While the work is driven by standards and regulations, there have been some regulatory bright spots, LeRoy says. For example, the IRS has eased the burden on plans through a program known as an Administrative Procedure Regarding Self-Correction (APRSC). According to LeRoy, in the past, even minor violations in pension plans used to mean severe penalties, but that has changed. Now, if a problem is discovered during an audit within two years of the affected fiscal year, the plan may correct it without reporting it to the IRS, as long as it is documented in the files. If the plan is later audited by the IRS, the administrators need only show their documentation of the error and its correction. That has removed the specter of harsh penalties for oversights, but it has also given plans added responsibility to root out problems. "It's a very important change from the IRS, but it's also a double-edged sword," LeRoy notes. "You really need to police yourself now or the penalties may be even more severe. Because the IRS has offered this opportunity, plans had better take advantage of it."


 



KNOW THE RULES
Employee benefit plan audits present an excellent practice opportunity, but those who choose to fill it should have the training—and the personality—the field requires. "You are not in the role of a business consultant," LeRoy says. "This is very technical work. You must like to audit and like working with detailed regulations."

He estimates it takes two to three years of dedicated study to become proficient in the field.
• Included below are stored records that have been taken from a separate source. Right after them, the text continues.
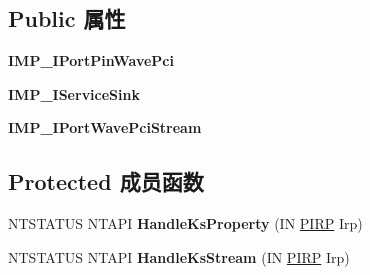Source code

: \subsection*{Public 属性}
\begin{DoxyCompactItemize}
\item 
\mbox{\label{class_c_port_pin_wave_pci_aeceb8a5dd0e8bd4a3e9818b074a62b54}} 
{\bfseries I\+M\+P\+\_\+\+I\+Port\+Pin\+Wave\+Pci}
\item 
\mbox{\label{class_c_port_pin_wave_pci_a258e0a9839b4f2686e539f0d8fced754}} 
{\bfseries I\+M\+P\+\_\+\+I\+Service\+Sink}
\item 
\mbox{\label{class_c_port_pin_wave_pci_a7c532a24780d3ec693e478fcf4cc875e}} 
{\bfseries I\+M\+P\+\_\+\+I\+Port\+Wave\+Pci\+Stream}
\end{DoxyCompactItemize}
\subsection*{Protected 成员函数}
\begin{DoxyCompactItemize}
\item 
\mbox{\label{class_c_port_pin_wave_pci_aaf4253d46dc95f910ec02bd41d5c717c}} 
N\+T\+S\+T\+A\+T\+US N\+T\+A\+PI {\bfseries Handle\+Ks\+Property} (IN \hyperlink{interfacevoid}{P\+I\+RP} Irp)
\item 
\mbox{\label{class_c_port_pin_wave_pci_a6e7db2103edbf83f4424a84586e71436}} 
N\+T\+S\+T\+A\+T\+US N\+T\+A\+PI {\bfseries Handle\+Ks\+Stream} (IN \hyperlink{interfacevoid}{P\+I\+RP} Irp)
\end{DoxyCompactItemize}
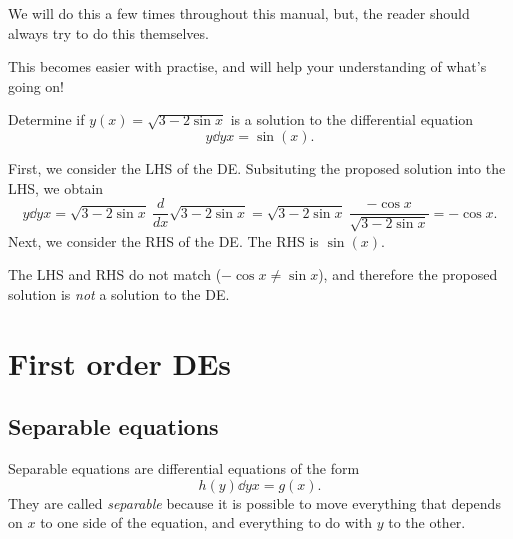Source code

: \documentclass{book}
\begin{document}
We will do this a few times throughout this manual, but, the reader
should always try to do this themselves.

This becomes easier with practise, and will help your understanding of
what's going on!

\begin{example*}
  Determine if $y(x) = \sqrt{3-2\sin x}$ is a solution to the
  differential equation
  \begin{dmath*}
    y \dd{y}{x} = \sin(x).
  \end{dmath*}
\end{example*}

\begin{solution}
  First, we consider the LHS of the DE.  Subsituting the proposed
  solution into the LHS, we obtain
  \begin{dmath*}
    y \dd{y}{x} = \sqrt{3-2\sin x}\ \frac{d}{dx} \sqrt{3-2\sin x}
                = \sqrt{3-2\sin x}\ \frac{-\cos x}{\sqrt{3-2\sin x}}
                = - \cos x.
  \end{dmath*}
  Next, we consider the RHS of the DE.  The RHS is $\sin(x)$.

  The LHS and RHS do not match ($-\cos x \neq \sin x$), and therefore
  the proposed solution is \emph{not} a solution to the DE.
\end{solution}


\newpage
\chapter{First order DEs}



\newpage
\section{Separable equations}

Separable equations are differential equations of the form
\begin{dmath}
  \label{eq:separable}
  h(y) \dd{y}{x} = g(x).
\end{dmath}
They are called \emph{separable} because it is possible to move
everything that depends on $x$ to one side of the equation, and
everything to do with $y$ to the other.
\end{document}
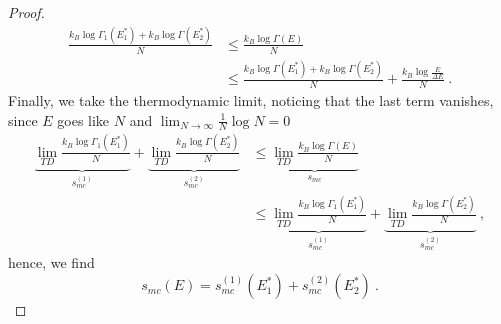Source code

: \begin{proof}
\begin{equation*}
        \end{equation*}
        \begin{equation*}
        \begin{aligned}
            \frac{k_B \log \Gamma_1(E^*_1) + k_B \log \Gamma(E^*_2)}{N} & \leq \frac{k_B \log \Gamma(E)}{N} \\ & \leq \frac{k_B \log \Gamma(E^*_1) + k_B \log \Gamma(E^*_2)}{N} + \frac{k_B \log \frac{E}{\Delta E}}{N} ~.
        \end{aligned}
        \end{equation*}
        Finally, we take the thermodynamic limit, noticing that the last term vanishes, since $E$ goes like $N$ and $\lim_{N \rightarrow \infty} \frac{1}{N} \log N = 0$
        \begin{equation*}
        \begin{aligned}
            \underbrace{\lim_{TD} \frac{k_B \log \Gamma_1(E^*_1)}{N}}_{s_{mc}^{(1)}} + \underbrace{\lim_{TD} \frac{k_B \log \Gamma(E^*_2)}{N}}_{s_{mc}^{(2)}} & \leq \underbrace{\lim_{TD} \frac{k_B \log \Gamma(E)}{N}}_{s_{mc}} \\ & \leq \underbrace{\lim_{TD} \frac{k_B \log \Gamma_1(E^*_1)}{N}}_{s_{mc}^{(1)}} + \underbrace{\lim_{TD} \frac{k_B \log \Gamma(E^*_2)}{N}}_{s_{mc}^{(2)}} ~,
        \end{aligned}
        \end{equation*}
        hence, we find
        \begin{equation}\label{proof3}
            s_{mc}(E) = s_{mc}^{(1)} (E_1^*) + s_{mc}^{(2)} (E_2^*) ~.
        \end{equation}
    \end{proof}


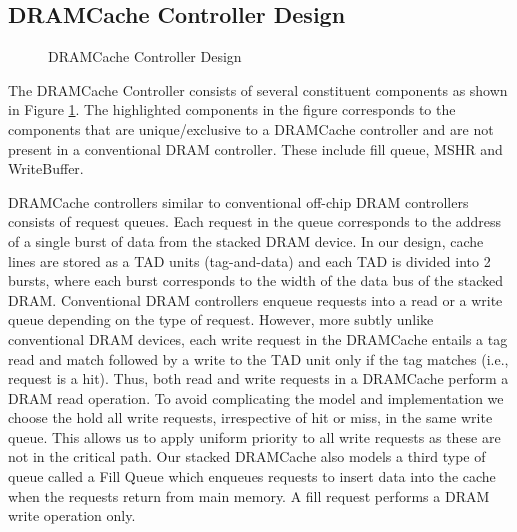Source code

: \subsection{DRAMCache Controller Design}
\begin{figure}[!htb]
	\centering
	\def\svgwidth{\columnwidth}
	
	\caption{DRAMCache Controller Design}
	\label{fig:dramcache-ctrl}
\end{figure}
The DRAMCache Controller consists of several constituent components as shown in Figure \ref{fig:dramcache-ctrl}. The highlighted components in the figure corresponds to the components that are unique/exclusive to a DRAMCache controller and are not present in a conventional DRAM controller. These include fill queue, MSHR and WriteBuffer.
\par DRAMCache controllers similar to conventional off-chip DRAM controllers consists of request queues. Each request in the queue corresponds to the address of a single burst of data from the stacked DRAM device.
In our design, cache lines are stored as a TAD units (tag-and-data) \cite{alloy} and each TAD is divided into 2 bursts, where each burst corresponds to the width of the data bus of the stacked DRAM.
Conventional DRAM controllers enqueue requests into a read or a write queue depending on the type of request. 
However, more subtly unlike conventional DRAM devices, each write request in the DRAMCache entails a tag read and match followed by a write to the TAD unit only if the tag matches (i.e., request is a hit). Thus, both read and write requests in a DRAMCache perform a DRAM read operation. To avoid complicating the model and implementation we choose the hold all write requests, irrespective of hit or miss, in the same write queue. This allows us to apply uniform priority to all write requests as these are not in the critical path.
Our stacked DRAMCache also models a third type of queue called a Fill Queue \cite{dca} which enqueues requests to insert data into the cache when the requests return from main memory. A fill request performs a DRAM write operation only. 

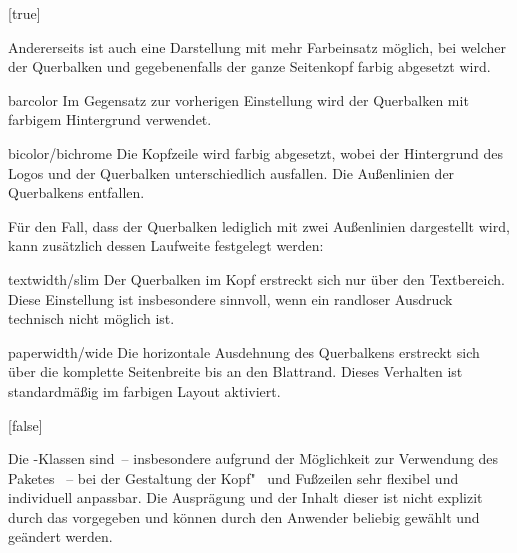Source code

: \begin{Declaration*}{}
\begin{Declaration*}{}
\begin{Declaration*}{}
\begin{Declaration}[%
  v2.03;%
  v2.04!\Option{cdhead=barcolor}:nur farbig abgesetzter Querbalken;%
]{}[true]
\begin{values}{}
\end{values}
%
Andererseits ist auch eine Darstellung mit mehr Farbeinsatz möglich, bei 
welcher der Querbalken und gegebenenfalls der ganze Seitenkopf farbig 
abgesetzt wird.
%
\begin{values}{}
\item[barcolor]
   Im Gegensatz zur vorherigen Einstellung wird der 
  Querbalken mit farbigem Hintergrund verwendet.
\item[bicolor/bichrome]
   Die Kopfzeile wird farbig abgesetzt, wobei der 
  Hintergrund des Logos und der Querbalken unterschiedlich ausfallen. Die 
  Außenlinien der Querbalkens entfallen.
\end{values}
%
Für den Fall, dass der Querbalken lediglich mit zwei Außenlinien dargestellt 
wird, kann zusätzlich dessen Laufweite festgelegt werden:
%
\begin{values}{}
\item[textwidth/slim]
  Der Querbalken im Kopf erstreckt sich nur über den Textbereich. Diese 
  Einstellung ist insbesondere sinnvoll, wenn ein randloser Ausdruck technisch 
  nicht möglich ist. 
\item[paperwidth/wide]
  Die horizontale Ausdehnung des Querbalkens erstreckt sich über die komplette 
  Seitenbreite bis an den Blattrand. Dieses Verhalten ist standardmäßig im 
  farbigen Layout aktiviert.
\end{values}
\end{Declaration}

\begin{Declaration}[%
  v2.03!\Option{cdfoot=color}:farbiger Hintergrund der Fußzeile;%
  v2.03!\Option{cdfoot=\PValueName{Höhe}};%
]{}[false]%
\printdeclarationlist%
%
%
%

Die \TUDScript-Klassen sind~-- insbesondere aufgrund der Möglichkeit zur 
Verwendung des Paketes ~-- bei der Gestaltung der 
Kopf"~ und Fußzeilen sehr flexibel und individuell anpassbar. Die Ausprägung 
und der Inhalt dieser ist nicht explizit durch das \CD vorgegeben und können 
durch den Anwender beliebig gewählt und geändert werden. 


\end{Declaration}
\end{Declaration*}
\end{Declaration*}
\end{Declaration*}
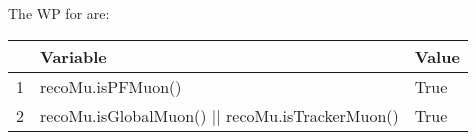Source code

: \footnotesize
The WP for
are:\\

\renewcommand{\arraystretch}{1.0}
\begin{table}
  \begin{center}
    \begin{tabular}{c l l}
      \hline
      & Variable & Value  \\
      \hline
      1 & recoMu.isPFMuon() & True \\
      2 & recoMu.isGlobalMuon() || recoMu.isTrackerMuon() & True \\
      \hline
    \end{tabular}
  \end{center}
\end{table}
\renewcommand{\arraystretch}{1}
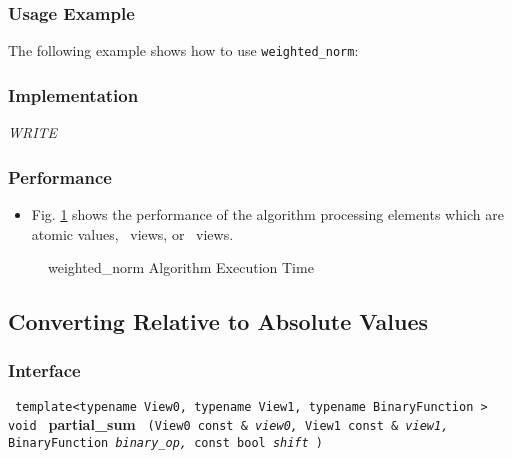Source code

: \subsubsection{Usage Example} %

The following example shows how to use \texttt{weighted\_norm}:

 
\subsubsection{Implementation} %

\textit{WRITE}

\subsubsection{Performance} %

\begin{itemize}
\item
Fig. \ref{fig:wt-norm-alg-exec-exper}
shows the performance of the algorithm processing
elements which are atomic values, \stl\ views, or \stapl\ views.
\end{itemize}

\begin{figure}[p]
\caption{weighted\_norm Algorithm Execution Time}
\label{fig:wt-norm-alg-exec-exper}
\end{figure}

 
\subsection{Converting Relative to Absolute Values} \label{sec-num-part_sum}

\subsubsection{Interface} %

\noindent
\texttt{%
template<typename View0, typename View1, typename BinaryFunction >
\newline
void 
}
\newline
\textbf{partial\_sum}%
\texttt{%
(View0 const \&
\textit{view0,}%
View1 const \&
\textit{view1,}%
BinaryFunction 
\textit{binary\_op,}%
const bool 
\textit{shift}%
)
}
\vspace{0.4cm}

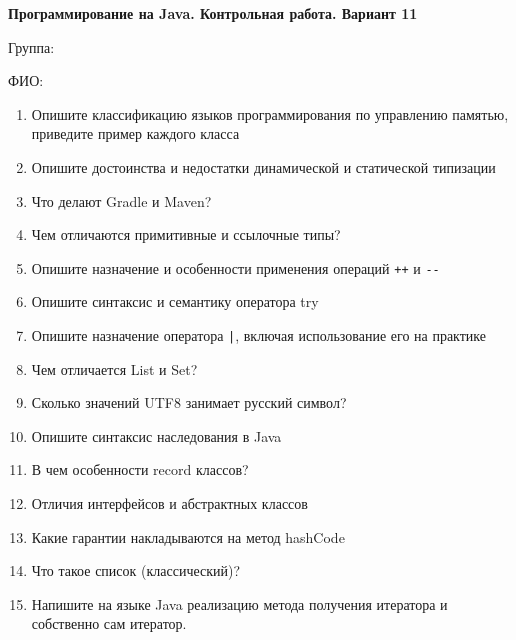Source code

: \documentclass[12pt]{article}
\begin{document}
\newpage\begin{minipage}{\textwidth}
\textbf{Программирование на Java. Контрольная работа. Вариант 11}

Группа: \underline{\hspace{3cm}}

ФИО: \underline{\hspace{10cm}}

\begin{enumerate}
\item Опишите классификацию языков программирования по управлению памятью, приведите пример каждого класса
\item Опишите достоинства и недостатки динамической и статической типизации
\item Что делают Gradle и Maven?
\item Чем отличаются примитивные и ссылочные типы?
\item Опишите назначение и особенности применения операций \verb|++| и \verb|--|
\item Опишите синтаксис и семантику оператора try
\item Опишите назначение оператора \verb!|!, включая использование его на практике
\item Чем отличается List и Set?
\item Сколько значений UTF8 занимает русский символ?
\item Опишите синтаксис наследования в Java
\item В чем особенности record классов?
\item Отличия интерфейсов и абстрактных классов
\item Какие гарантии накладываются на метод hashCode
\item Что такое список (классический)?
\item Напишите на языке Java реализацию метода получения итератора и собственно сам итератор.

\end{enumerate}
\end{minipage}
\end{document}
One good introduction is through conferences, such as the annual AICPA National Conference on Employee Benefits Plans, and continuing professional education offered by a variety of sources. "Training is relatively inexpensive," he says, "but it takes a lot of time and study to complete." He also recommends that newcomers to this niche get involved in related professional organizations. "Don't just attend; become a part of the leadership." For LeRoy's firm, this approach has meant having a prominent position in a niche where knowledgeable professionals are highly valued.